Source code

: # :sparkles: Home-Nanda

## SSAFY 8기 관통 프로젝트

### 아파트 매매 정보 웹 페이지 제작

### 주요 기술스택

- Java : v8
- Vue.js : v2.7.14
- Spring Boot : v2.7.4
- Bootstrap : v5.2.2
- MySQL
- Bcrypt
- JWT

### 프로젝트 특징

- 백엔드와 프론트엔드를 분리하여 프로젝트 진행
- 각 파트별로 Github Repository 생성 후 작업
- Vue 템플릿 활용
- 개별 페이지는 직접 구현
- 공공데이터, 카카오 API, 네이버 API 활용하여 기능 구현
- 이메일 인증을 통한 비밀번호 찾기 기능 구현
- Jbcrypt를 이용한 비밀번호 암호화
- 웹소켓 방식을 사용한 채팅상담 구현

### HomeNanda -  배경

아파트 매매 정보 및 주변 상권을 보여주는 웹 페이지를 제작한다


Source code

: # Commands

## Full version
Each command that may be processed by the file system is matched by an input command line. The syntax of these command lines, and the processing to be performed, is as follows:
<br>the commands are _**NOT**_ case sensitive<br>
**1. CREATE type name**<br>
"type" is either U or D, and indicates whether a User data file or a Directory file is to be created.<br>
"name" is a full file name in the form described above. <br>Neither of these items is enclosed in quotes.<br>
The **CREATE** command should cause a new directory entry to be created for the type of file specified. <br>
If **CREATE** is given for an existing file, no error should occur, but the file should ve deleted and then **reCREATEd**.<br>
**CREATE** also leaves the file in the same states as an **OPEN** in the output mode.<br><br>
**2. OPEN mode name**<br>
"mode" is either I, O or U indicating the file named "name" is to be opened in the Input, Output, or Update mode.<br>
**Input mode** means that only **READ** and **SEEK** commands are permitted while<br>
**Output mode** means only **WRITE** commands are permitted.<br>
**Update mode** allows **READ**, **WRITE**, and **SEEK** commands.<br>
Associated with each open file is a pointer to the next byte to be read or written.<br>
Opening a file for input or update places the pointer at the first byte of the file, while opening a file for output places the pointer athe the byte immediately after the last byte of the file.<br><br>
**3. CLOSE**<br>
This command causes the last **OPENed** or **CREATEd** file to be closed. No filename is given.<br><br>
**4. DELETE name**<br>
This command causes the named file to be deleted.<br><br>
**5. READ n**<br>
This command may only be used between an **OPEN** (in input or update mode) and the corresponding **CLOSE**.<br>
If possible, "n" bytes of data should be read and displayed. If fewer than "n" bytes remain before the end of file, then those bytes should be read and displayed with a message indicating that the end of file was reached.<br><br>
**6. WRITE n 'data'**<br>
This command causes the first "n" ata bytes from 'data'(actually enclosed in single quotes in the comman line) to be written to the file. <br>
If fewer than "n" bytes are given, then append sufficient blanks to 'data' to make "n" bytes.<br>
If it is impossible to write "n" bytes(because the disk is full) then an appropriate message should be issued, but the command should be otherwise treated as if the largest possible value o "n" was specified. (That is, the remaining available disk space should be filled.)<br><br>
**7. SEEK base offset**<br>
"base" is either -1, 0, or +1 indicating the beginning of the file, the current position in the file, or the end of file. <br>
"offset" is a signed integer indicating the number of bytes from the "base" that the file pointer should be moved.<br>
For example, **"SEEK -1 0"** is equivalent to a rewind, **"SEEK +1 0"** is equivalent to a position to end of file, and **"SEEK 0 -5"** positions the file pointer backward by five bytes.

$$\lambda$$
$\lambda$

══════════════════════════════

What is required:
Look through the entries above. Copy out every line holding the word "offset".

Answer to the exercise:
**7. SEEK base offset**<br>
"offset" is a signed integer indicating the number of bytes from the "base" that the file pointer should be moved.<br>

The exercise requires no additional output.